A timeless Neapolitan classic of briny littleneck clams tossed with spaghetti in a silky emulsion of good olive oil, dry white wine, garlic, and a generous handful of flat-leaf parsley. It comes together in the time it takes to boil a pot of pasta, relying entirely on the quality of a few simple ingredients.
Prep Time20 mins
Cook Time25 mins
Total Time45 mins
Servings4
Yield4 servings
Nutrition Facts
Per serving (estimated)
- 520 kcalCalories
- 16 gFat
- 2.5 gSaturated Fat
- 66 gCarbs
- 3 gFiber
- 2 gSugar
- 25 gProtein
- 610 mgSodium
- 430 mgPotassium
- 90 mgCalcium
- 14 mgIron
- 18 mgVitamin C
- 110 mcgVitamin A
Ingredients
For the clams and pasta
- 2 lb (about 1 kg) littleneck or Manila clams, scrubbed
- 2 tbsp coarse sea salt, for purging
- 1 lb (450 g) spaghetti or linguine
- 1 tbsp fine sea salt, for the pasta water
For the sauce
- 1/3 cup (80 ml) extra-virgin olive oil, plus more for finishing
- 4 to 5 garlic cloves, thinly sliced
- 1 small pinch red pepper flakes (optional)

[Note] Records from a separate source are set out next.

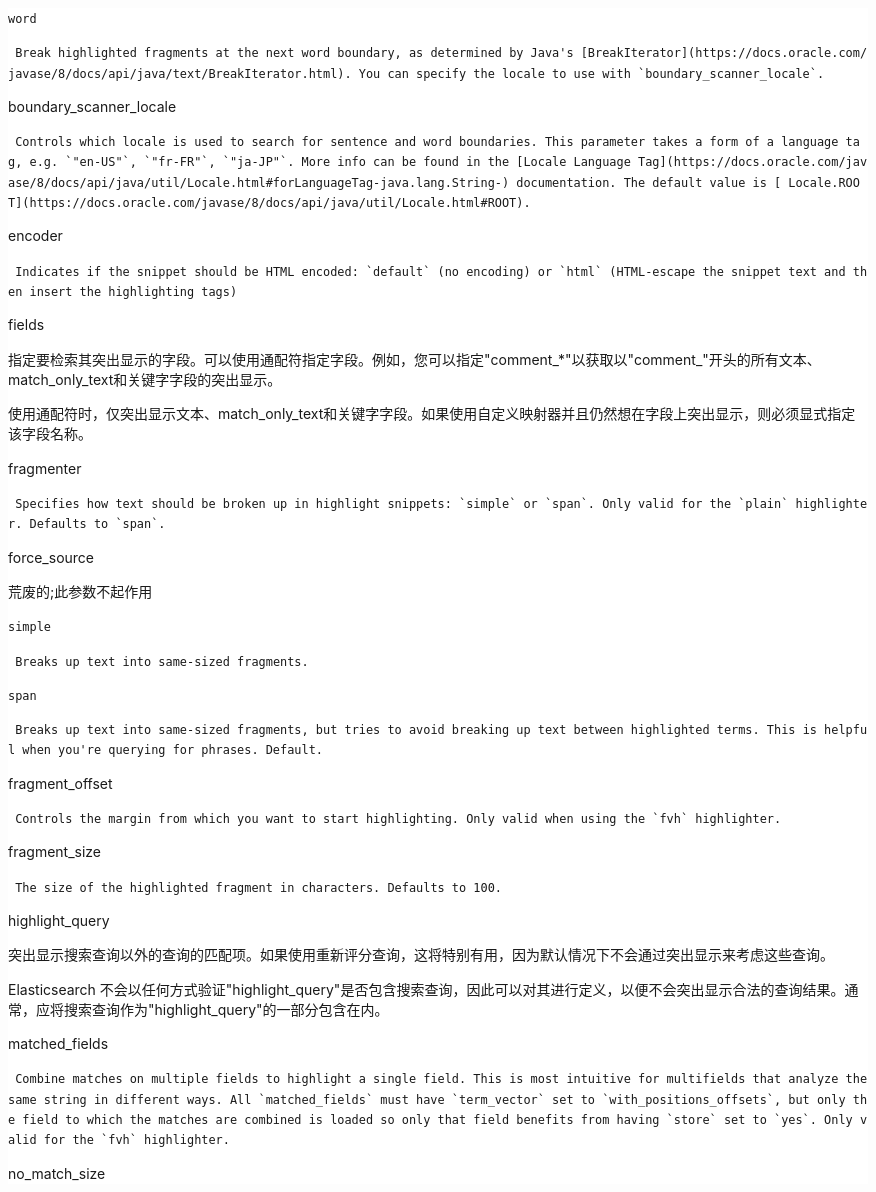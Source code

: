`word`

     Break highlighted fragments at the next word boundary, as determined by Java's [BreakIterator](https://docs.oracle.com/javase/8/docs/api/java/text/BreakIterator.html). You can specify the locale to use with `boundary_scanner_locale`. 

boundary_scanner_locale

     Controls which locale is used to search for sentence and word boundaries. This parameter takes a form of a language tag, e.g. `"en-US"`, `"fr-FR"`, `"ja-JP"`. More info can be found in the [Locale Language Tag](https://docs.oracle.com/javase/8/docs/api/java/util/Locale.html#forLanguageTag-java.lang.String-) documentation. The default value is [ Locale.ROOT](https://docs.oracle.com/javase/8/docs/api/java/util/Locale.html#ROOT). 
encoder

     Indicates if the snippet should be HTML encoded: `default` (no encoding) or `html` (HTML-escape the snippet text and then insert the highlighting tags) 
fields

    

指定要检索其突出显示的字段。可以使用通配符指定字段。例如，您可以指定"comment_*"以获取以"comment_"开头的所有文本、match_only_text和关键字字段的突出显示。

使用通配符时，仅突出显示文本、match_only_text和关键字字段。如果使用自定义映射器并且仍然想在字段上突出显示，则必须显式指定该字段名称。

fragmenter

     Specifies how text should be broken up in highlight snippets: `simple` or `span`. Only valid for the `plain` highlighter. Defaults to `span`. 
force_source

    

荒废的;此参数不起作用

`simple`

     Breaks up text into same-sized fragments. 
`span`

     Breaks up text into same-sized fragments, but tries to avoid breaking up text between highlighted terms. This is helpful when you're querying for phrases. Default. 

fragment_offset

     Controls the margin from which you want to start highlighting. Only valid when using the `fvh` highlighter. 
fragment_size

     The size of the highlighted fragment in characters. Defaults to 100. 
highlight_query

    

突出显示搜索查询以外的查询的匹配项。如果使用重新评分查询，这将特别有用，因为默认情况下不会通过突出显示来考虑这些查询。

Elasticsearch 不会以任何方式验证"highlight_query"是否包含搜索查询，因此可以对其进行定义，以便不会突出显示合法的查询结果。通常，应将搜索查询作为"highlight_query"的一部分包含在内。

matched_fields

     Combine matches on multiple fields to highlight a single field. This is most intuitive for multifields that analyze the same string in different ways. All `matched_fields` must have `term_vector` set to `with_positions_offsets`, but only the field to which the matches are combined is loaded so only that field benefits from having `store` set to `yes`. Only valid for the `fvh` highlighter. 
no_match_size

- 1/3 cup (80 ml) dry white wine, such as Pinot Grigio or Falanghina
- 1/2 cup packed flat-leaf parsley, finely chopped
- Freshly ground black pepper
- Finely grated zest of 1 lemon (optional)
Directions
- Purge the clams: Combine the scrubbed clams with the 2 tablespoons coarse sea salt and 4 cups cold water in a bowl. Let them sit in a cool spot for 20 to 30 minutes so they release any sand, then lift them out (do not pour off, or sand resettles) and discard any that are cracked or remain open.
- Bring a large pot of water to a rolling boil, add the 1 tablespoon fine salt, and cook the spaghetti until it is just shy of al dente, about 1 minute less than the package directions. Reserve 1 cup of the starchy pasta water before draining.
- Meanwhile, warm the olive oil in a wide, deep skillet over medium heat. Add the sliced garlic and the red pepper flakes and cook gently, swirling often, until the garlic is pale golden and fragrant, about 2 to 3 minutes; do not let it brown.
- Pour in the white wine, bring it to a lively simmer for about 1 minute to cook off the harsh alcohol, then add the purged clams. Cover and cook, shaking the pan once or twice, until every clam has opened, 4 to 6 minutes. Discard any that refuse to open.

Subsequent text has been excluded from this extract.